England's win tonight means that they are a mere three points away from ensuring participation in South Africa next year, but despite their perfect qualifying record thus far, other teams have beaten England to the first berths. In fact, the Asian qualifying pools appear, at first glance, to be all but sewn-up, with Japan, South Korea and everyone's favourite Asian team, Australia, successfully filling three of the four qualifying places.

But digging a little deeper, there is still plenty to play for. The final automatic qualification spot will be fought over between Korea DPR, Saudi Arabia and Iran. The Iranians have recent World Cup pedigree on their side, but only a win against table topping South Korea and a draw between the other two sides would realistically see them through. That means it should be a straight shoot-out between Korea DPR and Saudi Arabia. The Koreans have a slight goal difference advantage and won the reverse fixture, but the Saudis will be playing on home soil, which I would expect will give them just enough advantage to sneak through.

Even then, it's not all over though. The team finishing third in this group will enter a two-legged play-off match against either Bahrain or Uzbekistan, who will be fighting it out for the third place spot in their group behind the Japanese and Aussies. Bahrain will be strong favourites and they'll be keen to secure their play-off spot so they can lay to rest the demons they'll still have about losing the 2006 play-off against Trinidad and Tobago.
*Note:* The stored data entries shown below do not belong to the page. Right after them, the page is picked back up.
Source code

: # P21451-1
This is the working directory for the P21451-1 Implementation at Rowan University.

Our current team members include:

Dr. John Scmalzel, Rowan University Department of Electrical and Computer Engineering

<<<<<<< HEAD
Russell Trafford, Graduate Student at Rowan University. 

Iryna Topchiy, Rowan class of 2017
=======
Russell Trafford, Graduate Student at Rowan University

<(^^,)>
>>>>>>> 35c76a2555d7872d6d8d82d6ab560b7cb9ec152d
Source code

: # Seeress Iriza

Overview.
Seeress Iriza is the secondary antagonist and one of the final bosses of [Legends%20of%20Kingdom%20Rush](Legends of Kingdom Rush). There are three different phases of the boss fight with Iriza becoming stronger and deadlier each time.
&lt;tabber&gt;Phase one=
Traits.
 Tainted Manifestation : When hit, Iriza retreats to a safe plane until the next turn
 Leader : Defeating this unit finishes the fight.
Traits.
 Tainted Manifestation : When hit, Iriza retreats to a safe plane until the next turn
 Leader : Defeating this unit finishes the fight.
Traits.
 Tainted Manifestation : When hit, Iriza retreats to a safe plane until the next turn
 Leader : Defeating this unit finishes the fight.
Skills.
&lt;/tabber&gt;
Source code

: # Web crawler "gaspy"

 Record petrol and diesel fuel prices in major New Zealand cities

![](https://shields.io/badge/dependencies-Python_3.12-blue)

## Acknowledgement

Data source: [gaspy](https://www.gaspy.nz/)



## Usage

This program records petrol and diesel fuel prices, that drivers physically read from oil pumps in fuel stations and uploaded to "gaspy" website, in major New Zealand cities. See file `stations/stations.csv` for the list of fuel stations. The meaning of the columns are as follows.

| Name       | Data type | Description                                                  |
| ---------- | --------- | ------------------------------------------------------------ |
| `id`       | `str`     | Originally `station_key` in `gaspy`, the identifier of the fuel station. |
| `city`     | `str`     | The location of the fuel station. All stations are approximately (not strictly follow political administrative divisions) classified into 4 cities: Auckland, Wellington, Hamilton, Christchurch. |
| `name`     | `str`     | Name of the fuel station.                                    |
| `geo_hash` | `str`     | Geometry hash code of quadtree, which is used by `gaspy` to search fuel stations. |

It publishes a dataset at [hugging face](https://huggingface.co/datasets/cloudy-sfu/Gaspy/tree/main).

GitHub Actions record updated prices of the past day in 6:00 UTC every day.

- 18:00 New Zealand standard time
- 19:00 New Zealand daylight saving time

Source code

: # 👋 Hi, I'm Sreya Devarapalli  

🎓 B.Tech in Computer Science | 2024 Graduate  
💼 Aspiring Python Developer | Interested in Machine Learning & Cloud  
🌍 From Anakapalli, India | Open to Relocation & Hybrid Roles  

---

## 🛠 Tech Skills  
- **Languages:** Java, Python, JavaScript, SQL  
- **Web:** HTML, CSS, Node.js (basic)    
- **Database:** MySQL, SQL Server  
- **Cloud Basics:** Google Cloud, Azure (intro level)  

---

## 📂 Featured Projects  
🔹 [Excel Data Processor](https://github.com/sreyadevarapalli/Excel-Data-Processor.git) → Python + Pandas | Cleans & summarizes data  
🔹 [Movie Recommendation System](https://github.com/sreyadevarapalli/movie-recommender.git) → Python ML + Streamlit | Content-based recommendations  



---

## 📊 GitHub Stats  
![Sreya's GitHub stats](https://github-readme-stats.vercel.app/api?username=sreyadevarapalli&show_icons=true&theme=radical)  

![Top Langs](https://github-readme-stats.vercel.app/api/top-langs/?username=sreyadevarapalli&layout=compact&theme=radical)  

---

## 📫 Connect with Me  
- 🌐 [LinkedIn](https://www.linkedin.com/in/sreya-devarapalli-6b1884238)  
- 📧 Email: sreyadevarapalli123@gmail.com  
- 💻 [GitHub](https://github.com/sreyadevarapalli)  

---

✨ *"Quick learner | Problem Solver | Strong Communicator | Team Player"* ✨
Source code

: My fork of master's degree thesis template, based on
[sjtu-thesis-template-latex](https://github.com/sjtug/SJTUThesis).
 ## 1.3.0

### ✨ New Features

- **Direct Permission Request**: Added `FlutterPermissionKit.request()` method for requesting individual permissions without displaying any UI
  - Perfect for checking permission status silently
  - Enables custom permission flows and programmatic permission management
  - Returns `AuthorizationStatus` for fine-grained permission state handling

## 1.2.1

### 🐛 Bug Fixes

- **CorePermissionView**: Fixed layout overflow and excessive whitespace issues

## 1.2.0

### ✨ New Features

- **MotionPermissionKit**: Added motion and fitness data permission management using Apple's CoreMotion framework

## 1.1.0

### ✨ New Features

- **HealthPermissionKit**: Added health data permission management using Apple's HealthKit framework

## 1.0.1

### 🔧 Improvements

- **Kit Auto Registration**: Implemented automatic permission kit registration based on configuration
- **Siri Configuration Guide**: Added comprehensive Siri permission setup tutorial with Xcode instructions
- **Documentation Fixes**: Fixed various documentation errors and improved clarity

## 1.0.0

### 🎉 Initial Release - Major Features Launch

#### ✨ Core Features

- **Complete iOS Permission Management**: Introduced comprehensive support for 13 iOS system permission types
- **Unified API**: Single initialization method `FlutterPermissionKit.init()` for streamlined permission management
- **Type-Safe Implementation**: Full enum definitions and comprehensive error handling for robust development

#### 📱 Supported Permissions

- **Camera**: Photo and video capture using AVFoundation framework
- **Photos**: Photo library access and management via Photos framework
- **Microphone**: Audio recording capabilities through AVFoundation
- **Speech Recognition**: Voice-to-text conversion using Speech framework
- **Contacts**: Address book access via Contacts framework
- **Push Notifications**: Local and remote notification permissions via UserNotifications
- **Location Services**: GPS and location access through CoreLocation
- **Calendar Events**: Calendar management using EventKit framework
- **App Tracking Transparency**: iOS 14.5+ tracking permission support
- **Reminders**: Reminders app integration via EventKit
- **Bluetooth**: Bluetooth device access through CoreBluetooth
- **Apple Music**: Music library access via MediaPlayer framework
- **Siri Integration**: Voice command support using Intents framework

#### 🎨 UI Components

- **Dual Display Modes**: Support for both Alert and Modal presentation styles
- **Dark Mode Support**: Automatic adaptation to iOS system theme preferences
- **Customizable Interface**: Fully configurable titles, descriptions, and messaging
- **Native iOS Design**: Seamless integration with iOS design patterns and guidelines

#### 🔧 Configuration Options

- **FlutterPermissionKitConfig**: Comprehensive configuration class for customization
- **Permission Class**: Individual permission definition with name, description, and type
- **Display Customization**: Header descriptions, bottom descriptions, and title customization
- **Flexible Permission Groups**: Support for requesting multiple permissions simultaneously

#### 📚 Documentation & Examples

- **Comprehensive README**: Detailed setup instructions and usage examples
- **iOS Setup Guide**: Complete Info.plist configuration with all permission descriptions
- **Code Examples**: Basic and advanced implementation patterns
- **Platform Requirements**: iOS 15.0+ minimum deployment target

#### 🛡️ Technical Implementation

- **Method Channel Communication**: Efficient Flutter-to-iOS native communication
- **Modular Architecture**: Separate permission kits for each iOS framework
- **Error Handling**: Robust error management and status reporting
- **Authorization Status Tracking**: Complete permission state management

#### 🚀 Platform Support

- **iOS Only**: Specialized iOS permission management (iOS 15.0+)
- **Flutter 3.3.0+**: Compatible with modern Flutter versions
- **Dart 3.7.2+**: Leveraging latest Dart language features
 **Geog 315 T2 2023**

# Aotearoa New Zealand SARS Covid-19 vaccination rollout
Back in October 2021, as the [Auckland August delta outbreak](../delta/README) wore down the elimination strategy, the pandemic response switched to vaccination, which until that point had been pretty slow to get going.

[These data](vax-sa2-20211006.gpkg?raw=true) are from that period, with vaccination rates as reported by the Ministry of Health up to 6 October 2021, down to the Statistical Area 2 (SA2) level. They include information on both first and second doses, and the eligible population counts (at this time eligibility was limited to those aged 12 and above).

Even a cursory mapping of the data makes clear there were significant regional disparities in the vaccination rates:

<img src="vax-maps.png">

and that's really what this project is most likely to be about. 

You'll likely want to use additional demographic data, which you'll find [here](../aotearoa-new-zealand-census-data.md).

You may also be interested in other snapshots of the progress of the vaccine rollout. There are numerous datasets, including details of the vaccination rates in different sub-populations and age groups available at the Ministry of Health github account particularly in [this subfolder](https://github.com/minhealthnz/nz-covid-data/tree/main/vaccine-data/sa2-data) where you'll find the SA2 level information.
And still it's not over, because the winner of the play-off between the two third place sides will still not have done enough to merit a place in the finals. They will then have to enter another two legged play-off, this time against Oceania group victors, New Zealand. The winners of that tie will then find themselves packing their bags for the summer tournament. Phew! And if one of Bahrain, Korea DPR or Uzbekistan makes it all the way to the finals via these play-offs, they will have played a massive 20 games in order to get there. New Zealand, on the other hand, could get there after just eight matches (including a 2-0 defeat to Fiji). Hardly seems fair.

By the way, it was great to see the likes of Greaves, Flowers, Springett and Armfield finally pick up World Cup winners medals today, having been non-playing squad members in the 1966 final. And it was great to see Greavsie back on the box, delivering a damning blow to the nation of Andorra, firstly by forgetting who England were playing against and then by declaring that the opposition were 'rubbish' and insisting that the team of '66 could step out for the second half and beat them. That kind of punditry is worthy of a medal of its own!